%%

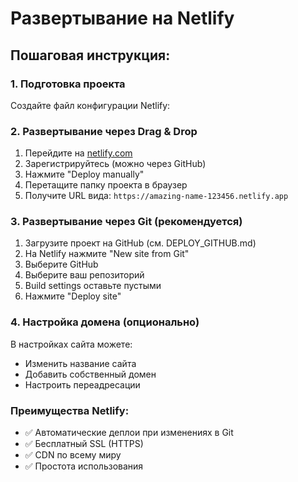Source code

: # Развертывание на Netlify

## Пошаговая инструкция:

### 1. Подготовка проекта

Создайте файл конфигурации Netlify:

### 2. Развертывание через Drag & Drop

1. Перейдите на [netlify.com](https://netlify.com)
2. Зарегистрируйтесь (можно через GitHub)
3. Нажмите "Deploy manually"
4. Перетащите папку проекта в браузер
5. Получите URL вида: `https://amazing-name-123456.netlify.app`

### 3. Развертывание через Git (рекомендуется)

1. Загрузите проект на GitHub (см. DEPLOY_GITHUB.md)
2. На Netlify нажмите "New site from Git"
3. Выберите GitHub
4. Выберите ваш репозиторий
5. Build settings оставьте пустыми
6. Нажмите "Deploy site"

### 4. Настройка домена (опционально)

В настройках сайта можете:
- Изменить название сайта
- Добавить собственный домен
- Настроить переадресации

### Преимущества Netlify:

- ✅ Автоматические деплои при изменениях в Git
- ✅ Бесплатный SSL (HTTPS)
- ✅ CDN по всему миру
- ✅ Простота использования
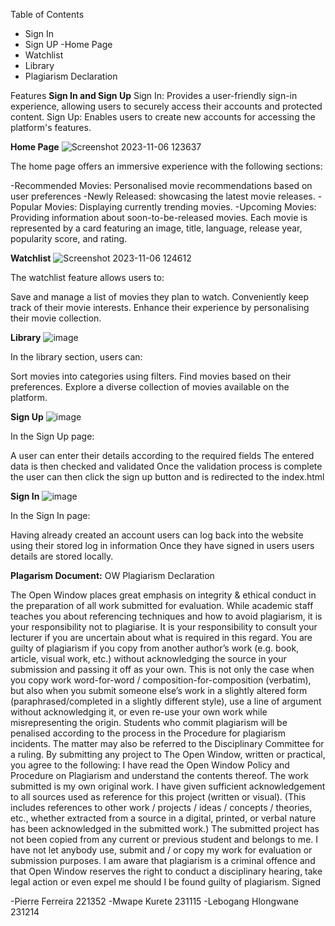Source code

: Table of Contents
- Sign In
- Sign UP
-Home Page
- Watchlist
- Library
- Plagiarism Declaration

Features
**Sign In and Sign Up**
Sign In: Provides a user-friendly sign-in experience, allowing users to securely access their accounts and protected content.
Sign Up: Enables users to create new accounts for accessing the platform's features.

**Home Page**
![Screenshot 2023-11-06 123637](https://github.com/Mwape-Kurete/Term4-Project-GroupProject/assets/125281158/ee3cede1-642e-461f-be3d-0aa7e3c947b3)

The home page offers an immersive experience with the following sections:

-Recommended Movies: Personalised movie recommendations based on user preferences
-Newly Released: showcasing the latest movie releases.
-Popular Movies: Displaying currently trending movies.
-Upcoming Movies: Providing information about soon-to-be-released movies.
Each movie is represented by a card featuring an image, title, language, release year, popularity score, and rating.

**Watchlist**
![Screenshot 2023-11-06 124612](https://github.com/Mwape-Kurete/Term4-Project-GroupProject/assets/125281158/d579112b-39e2-4933-be0f-d161d2c73fff)

The watchlist feature allows users to:

Save and manage a list of movies they plan to watch.
Conveniently keep track of their movie interests.
Enhance their experience by personalising their movie collection.

**Library**
![image](https://github.com/Mwape-Kurete/Term4-Project-GroupProject/assets/125281158/71e3cf8e-85be-4c71-ac75-a5aeed57a182)

In the library section, users can:

Sort movies into categories using filters.
Find movies based on their preferences.
Explore a diverse collection of movies available on the platform.

**Sign Up**
![image](https://github.com/Mwape-Kurete/Term4-Project-GroupProject/assets/125279827/f21dfb2a-c053-4e7c-aa0c-e635182e5c6e)

In the Sign Up page: 

A user can enter their details according to the required fields
The entered data is then checked and validated 
Once the validation process is complete the user can then click the sign up button and is redirected to the index.html 


**Sign In** 
![image](https://github.com/Mwape-Kurete/Term4-Project-GroupProject/assets/125279827/3bcce68a-2dee-4f26-89f3-9c9bc85d20a8)

In the Sign In page: 

Having already created an account users can log back into the website using their stored log in information 
Once they have signed in users users details are stored locally. 


**Plagarism Document:**
OW Plagiarism Declaration

The Open Window places great emphasis on integrity & ethical conduct in the preparation of all work submitted for evaluation. While academic staff teaches you about referencing techniques and how to avoid plagiarism, it is your responsibility not to plagiarise. It is your responsibility to consult your lecturer if you are uncertain about what is required in this regard. 
You are guilty of plagiarism if you copy from another author’s work (e.g. book, article, visual work, etc.) without acknowledging the source in your submission and passing it off as your own. This is not only the case when you copy work word-for-word / composition-for-composition (verbatim), but also when you submit someone else’s work in a slightly altered form (paraphrased/completed in a slightly different style), use a line of argument without acknowledging it, or even re-use your own work while misrepresenting the origin.
Students who commit plagiarism will be penalised according to the process in the Procedure for plagiarism incidents. The matter may also be referred to the Disciplinary Committee for a ruling. 
By submitting any project to The Open Window, written or practical, you agree to the following:
I have read the Open Window Policy and Procedure on Plagiarism and understand the contents thereof.
The work submitted is my own original work.
I have given sufficient acknowledgement to all sources used as reference for this project (written or visual). (This includes references to other work / projects / ideas / concepts / theories, etc., whether extracted from a source in a digital, printed, or verbal nature has been acknowledged in the submitted work.)
The submitted project has not been copied from any current or previous student and belongs to me.
I have not let anybody use, submit and / or copy my work for evaluation or submission purposes.
I am aware that plagiarism is a criminal offence and that Open Window reserves the right to conduct a disciplinary hearing, take legal action or even expel me should I be found guilty of plagiarism.
Signed

-Pierre Ferreira 221352
-Mwape Kurete 231115
-Lebogang Hlongwane 231214
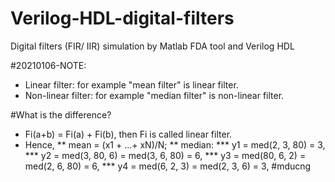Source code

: # Verilog-HDL-digital-filters

Digital filters (FIR/ IIR) simulation by Matlab FDA tool and Verilog HDL

#20210106-NOTE:
* Linear filter:        for example "mean filter" is linear filter.
* Non-linear filter:    for example "median filter" is non-linear filter.

#What is the difference?
* Fi(a+b) = Fi(a) + Fi(b), then Fi is called linear filter.
* Hence, 
         ** mean = (x1 + ...+ xN)/N; 
         ** median:
                  *** y1 = med(2, 3, 80) = 3,
                  *** y2 = med(3, 80, 6) = med(3, 6, 80) = 6,
                  *** y3 = med(80, 6, 2) = med(2, 6, 80) = 6,
                  *** y4 = med(6, 2, 3) = med(2, 3, 6) = 3,
 #mducng
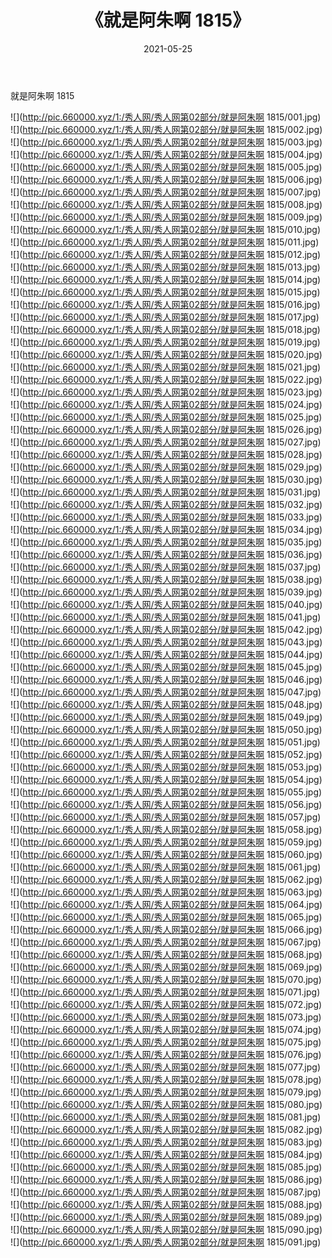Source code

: ﻿---
layout: post
title:  《就是阿朱啊 1815》
date:   2021-05-25
img: http://pic.660000.xyz/1:/秀人网/秀人网第02部分/就是阿朱啊 1815/000.jpg
categories: [美女, 清纯, 唯美]
---

就是阿朱啊 1815

  ![](http://pic.660000.xyz/1:/秀人网/秀人网第02部分/就是阿朱啊 1815/001.jpg) <br> ![](http://pic.660000.xyz/1:/秀人网/秀人网第02部分/就是阿朱啊 1815/002.jpg) <br> ![](http://pic.660000.xyz/1:/秀人网/秀人网第02部分/就是阿朱啊 1815/003.jpg) <br> ![](http://pic.660000.xyz/1:/秀人网/秀人网第02部分/就是阿朱啊 1815/004.jpg) <br> ![](http://pic.660000.xyz/1:/秀人网/秀人网第02部分/就是阿朱啊 1815/005.jpg) <br> ![](http://pic.660000.xyz/1:/秀人网/秀人网第02部分/就是阿朱啊 1815/006.jpg) <br> ![](http://pic.660000.xyz/1:/秀人网/秀人网第02部分/就是阿朱啊 1815/007.jpg) <br> ![](http://pic.660000.xyz/1:/秀人网/秀人网第02部分/就是阿朱啊 1815/008.jpg) <br> ![](http://pic.660000.xyz/1:/秀人网/秀人网第02部分/就是阿朱啊 1815/009.jpg) <br> ![](http://pic.660000.xyz/1:/秀人网/秀人网第02部分/就是阿朱啊 1815/010.jpg) <br> ![](http://pic.660000.xyz/1:/秀人网/秀人网第02部分/就是阿朱啊 1815/011.jpg) <br> ![](http://pic.660000.xyz/1:/秀人网/秀人网第02部分/就是阿朱啊 1815/012.jpg) <br> ![](http://pic.660000.xyz/1:/秀人网/秀人网第02部分/就是阿朱啊 1815/013.jpg) <br> ![](http://pic.660000.xyz/1:/秀人网/秀人网第02部分/就是阿朱啊 1815/014.jpg) <br> ![](http://pic.660000.xyz/1:/秀人网/秀人网第02部分/就是阿朱啊 1815/015.jpg) <br> ![](http://pic.660000.xyz/1:/秀人网/秀人网第02部分/就是阿朱啊 1815/016.jpg) <br> ![](http://pic.660000.xyz/1:/秀人网/秀人网第02部分/就是阿朱啊 1815/017.jpg) <br> ![](http://pic.660000.xyz/1:/秀人网/秀人网第02部分/就是阿朱啊 1815/018.jpg) <br> ![](http://pic.660000.xyz/1:/秀人网/秀人网第02部分/就是阿朱啊 1815/019.jpg) <br> ![](http://pic.660000.xyz/1:/秀人网/秀人网第02部分/就是阿朱啊 1815/020.jpg) <br> ![](http://pic.660000.xyz/1:/秀人网/秀人网第02部分/就是阿朱啊 1815/021.jpg) <br> ![](http://pic.660000.xyz/1:/秀人网/秀人网第02部分/就是阿朱啊 1815/022.jpg) <br> ![](http://pic.660000.xyz/1:/秀人网/秀人网第02部分/就是阿朱啊 1815/023.jpg) <br> ![](http://pic.660000.xyz/1:/秀人网/秀人网第02部分/就是阿朱啊 1815/024.jpg) <br> ![](http://pic.660000.xyz/1:/秀人网/秀人网第02部分/就是阿朱啊 1815/025.jpg) <br> ![](http://pic.660000.xyz/1:/秀人网/秀人网第02部分/就是阿朱啊 1815/026.jpg) <br> ![](http://pic.660000.xyz/1:/秀人网/秀人网第02部分/就是阿朱啊 1815/027.jpg) <br> ![](http://pic.660000.xyz/1:/秀人网/秀人网第02部分/就是阿朱啊 1815/028.jpg) <br> ![](http://pic.660000.xyz/1:/秀人网/秀人网第02部分/就是阿朱啊 1815/029.jpg) <br> ![](http://pic.660000.xyz/1:/秀人网/秀人网第02部分/就是阿朱啊 1815/030.jpg) <br> ![](http://pic.660000.xyz/1:/秀人网/秀人网第02部分/就是阿朱啊 1815/031.jpg) <br> ![](http://pic.660000.xyz/1:/秀人网/秀人网第02部分/就是阿朱啊 1815/032.jpg) <br> ![](http://pic.660000.xyz/1:/秀人网/秀人网第02部分/就是阿朱啊 1815/033.jpg) <br> ![](http://pic.660000.xyz/1:/秀人网/秀人网第02部分/就是阿朱啊 1815/034.jpg) <br> ![](http://pic.660000.xyz/1:/秀人网/秀人网第02部分/就是阿朱啊 1815/035.jpg) <br> ![](http://pic.660000.xyz/1:/秀人网/秀人网第02部分/就是阿朱啊 1815/036.jpg) <br> ![](http://pic.660000.xyz/1:/秀人网/秀人网第02部分/就是阿朱啊 1815/037.jpg) <br> ![](http://pic.660000.xyz/1:/秀人网/秀人网第02部分/就是阿朱啊 1815/038.jpg) <br> ![](http://pic.660000.xyz/1:/秀人网/秀人网第02部分/就是阿朱啊 1815/039.jpg) <br> ![](http://pic.660000.xyz/1:/秀人网/秀人网第02部分/就是阿朱啊 1815/040.jpg) <br> ![](http://pic.660000.xyz/1:/秀人网/秀人网第02部分/就是阿朱啊 1815/041.jpg) <br> ![](http://pic.660000.xyz/1:/秀人网/秀人网第02部分/就是阿朱啊 1815/042.jpg) <br> ![](http://pic.660000.xyz/1:/秀人网/秀人网第02部分/就是阿朱啊 1815/043.jpg) <br> ![](http://pic.660000.xyz/1:/秀人网/秀人网第02部分/就是阿朱啊 1815/044.jpg) <br> ![](http://pic.660000.xyz/1:/秀人网/秀人网第02部分/就是阿朱啊 1815/045.jpg) <br> ![](http://pic.660000.xyz/1:/秀人网/秀人网第02部分/就是阿朱啊 1815/046.jpg) <br> ![](http://pic.660000.xyz/1:/秀人网/秀人网第02部分/就是阿朱啊 1815/047.jpg) <br> ![](http://pic.660000.xyz/1:/秀人网/秀人网第02部分/就是阿朱啊 1815/048.jpg) <br> ![](http://pic.660000.xyz/1:/秀人网/秀人网第02部分/就是阿朱啊 1815/049.jpg) <br> ![](http://pic.660000.xyz/1:/秀人网/秀人网第02部分/就是阿朱啊 1815/050.jpg) <br> ![](http://pic.660000.xyz/1:/秀人网/秀人网第02部分/就是阿朱啊 1815/051.jpg) <br> ![](http://pic.660000.xyz/1:/秀人网/秀人网第02部分/就是阿朱啊 1815/052.jpg) <br> ![](http://pic.660000.xyz/1:/秀人网/秀人网第02部分/就是阿朱啊 1815/053.jpg) <br> ![](http://pic.660000.xyz/1:/秀人网/秀人网第02部分/就是阿朱啊 1815/054.jpg) <br> ![](http://pic.660000.xyz/1:/秀人网/秀人网第02部分/就是阿朱啊 1815/055.jpg) <br> ![](http://pic.660000.xyz/1:/秀人网/秀人网第02部分/就是阿朱啊 1815/056.jpg) <br> ![](http://pic.660000.xyz/1:/秀人网/秀人网第02部分/就是阿朱啊 1815/057.jpg) <br> ![](http://pic.660000.xyz/1:/秀人网/秀人网第02部分/就是阿朱啊 1815/058.jpg) <br> ![](http://pic.660000.xyz/1:/秀人网/秀人网第02部分/就是阿朱啊 1815/059.jpg) <br> ![](http://pic.660000.xyz/1:/秀人网/秀人网第02部分/就是阿朱啊 1815/060.jpg) <br> ![](http://pic.660000.xyz/1:/秀人网/秀人网第02部分/就是阿朱啊 1815/061.jpg) <br> ![](http://pic.660000.xyz/1:/秀人网/秀人网第02部分/就是阿朱啊 1815/062.jpg) <br> ![](http://pic.660000.xyz/1:/秀人网/秀人网第02部分/就是阿朱啊 1815/063.jpg) <br> ![](http://pic.660000.xyz/1:/秀人网/秀人网第02部分/就是阿朱啊 1815/064.jpg) <br> ![](http://pic.660000.xyz/1:/秀人网/秀人网第02部分/就是阿朱啊 1815/065.jpg) <br> ![](http://pic.660000.xyz/1:/秀人网/秀人网第02部分/就是阿朱啊 1815/066.jpg) <br> ![](http://pic.660000.xyz/1:/秀人网/秀人网第02部分/就是阿朱啊 1815/067.jpg) <br> ![](http://pic.660000.xyz/1:/秀人网/秀人网第02部分/就是阿朱啊 1815/068.jpg) <br> ![](http://pic.660000.xyz/1:/秀人网/秀人网第02部分/就是阿朱啊 1815/069.jpg) <br> ![](http://pic.660000.xyz/1:/秀人网/秀人网第02部分/就是阿朱啊 1815/070.jpg) <br> ![](http://pic.660000.xyz/1:/秀人网/秀人网第02部分/就是阿朱啊 1815/071.jpg) <br> ![](http://pic.660000.xyz/1:/秀人网/秀人网第02部分/就是阿朱啊 1815/072.jpg) <br> ![](http://pic.660000.xyz/1:/秀人网/秀人网第02部分/就是阿朱啊 1815/073.jpg) <br> ![](http://pic.660000.xyz/1:/秀人网/秀人网第02部分/就是阿朱啊 1815/074.jpg) <br> ![](http://pic.660000.xyz/1:/秀人网/秀人网第02部分/就是阿朱啊 1815/075.jpg) <br> ![](http://pic.660000.xyz/1:/秀人网/秀人网第02部分/就是阿朱啊 1815/076.jpg) <br> ![](http://pic.660000.xyz/1:/秀人网/秀人网第02部分/就是阿朱啊 1815/077.jpg) <br> ![](http://pic.660000.xyz/1:/秀人网/秀人网第02部分/就是阿朱啊 1815/078.jpg) <br> ![](http://pic.660000.xyz/1:/秀人网/秀人网第02部分/就是阿朱啊 1815/079.jpg) <br> ![](http://pic.660000.xyz/1:/秀人网/秀人网第02部分/就是阿朱啊 1815/080.jpg) <br> ![](http://pic.660000.xyz/1:/秀人网/秀人网第02部分/就是阿朱啊 1815/081.jpg) <br> ![](http://pic.660000.xyz/1:/秀人网/秀人网第02部分/就是阿朱啊 1815/082.jpg) <br> ![](http://pic.660000.xyz/1:/秀人网/秀人网第02部分/就是阿朱啊 1815/083.jpg) <br> ![](http://pic.660000.xyz/1:/秀人网/秀人网第02部分/就是阿朱啊 1815/084.jpg) <br> ![](http://pic.660000.xyz/1:/秀人网/秀人网第02部分/就是阿朱啊 1815/085.jpg) <br> ![](http://pic.660000.xyz/1:/秀人网/秀人网第02部分/就是阿朱啊 1815/086.jpg) <br> ![](http://pic.660000.xyz/1:/秀人网/秀人网第02部分/就是阿朱啊 1815/087.jpg) <br> ![](http://pic.660000.xyz/1:/秀人网/秀人网第02部分/就是阿朱啊 1815/088.jpg) <br> ![](http://pic.660000.xyz/1:/秀人网/秀人网第02部分/就是阿朱啊 1815/089.jpg) <br> ![](http://pic.660000.xyz/1:/秀人网/秀人网第02部分/就是阿朱啊 1815/090.jpg) <br> ![](http://pic.660000.xyz/1:/秀人网/秀人网第02部分/就是阿朱啊 1815/091.jpg) <br>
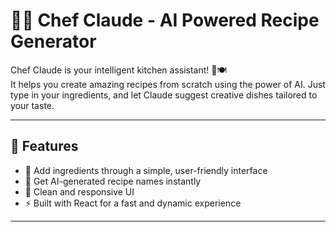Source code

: # 👨‍🍳 Chef Claude - AI Powered Recipe Generator

Chef Claude is your intelligent kitchen assistant! 🧠🍽️  
It helps you create amazing recipes from scratch using the power of AI. Just type in your ingredients, and let Claude suggest creative dishes tailored to your taste.

---

## 🚀 Features

- 🥕 Add ingredients through a simple, user-friendly interface  
- 🧠 Get AI-generated recipe names instantly  
- 📱 Clean and responsive UI  
- ⚡ Built with React for a fast and dynamic experience

---




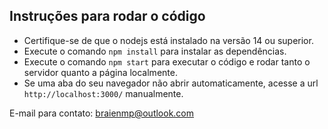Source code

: ## Instruções para rodar o código

- Certifique-se de que o nodejs está instalado na versão 14 ou superior.
- Execute o comando `npm install` para instalar as dependências.
- Execute o comando `npm start` para executar o código e rodar tanto o servidor quanto a página localmente.
- Se uma aba do seu navegador não abrir automaticamente, acesse a url `http://localhost:3000/` manualmente.

E-mail para contato: braienmp@outlook.com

%%

> YOUR GOAL
Give back, word for word, the lines from the one with "rodar o código" through the last line of the entries, both included, and no other line.

> REPLY TO THE TASK
: ## Instruções para rodar o código

- Certifique-se de que o nodejs está instalado na versão 14 ou superior.
- Execute o comando `npm install` para instalar as dependências.
- Execute o comando `npm start` para executar o código e rodar tanto o servidor quanto a página localmente.
- Se uma aba do seu navegador não abrir automaticamente, acesse a url `http://localhost:3000/` manualmente.

E-mail para contato: braienmp@outlook.com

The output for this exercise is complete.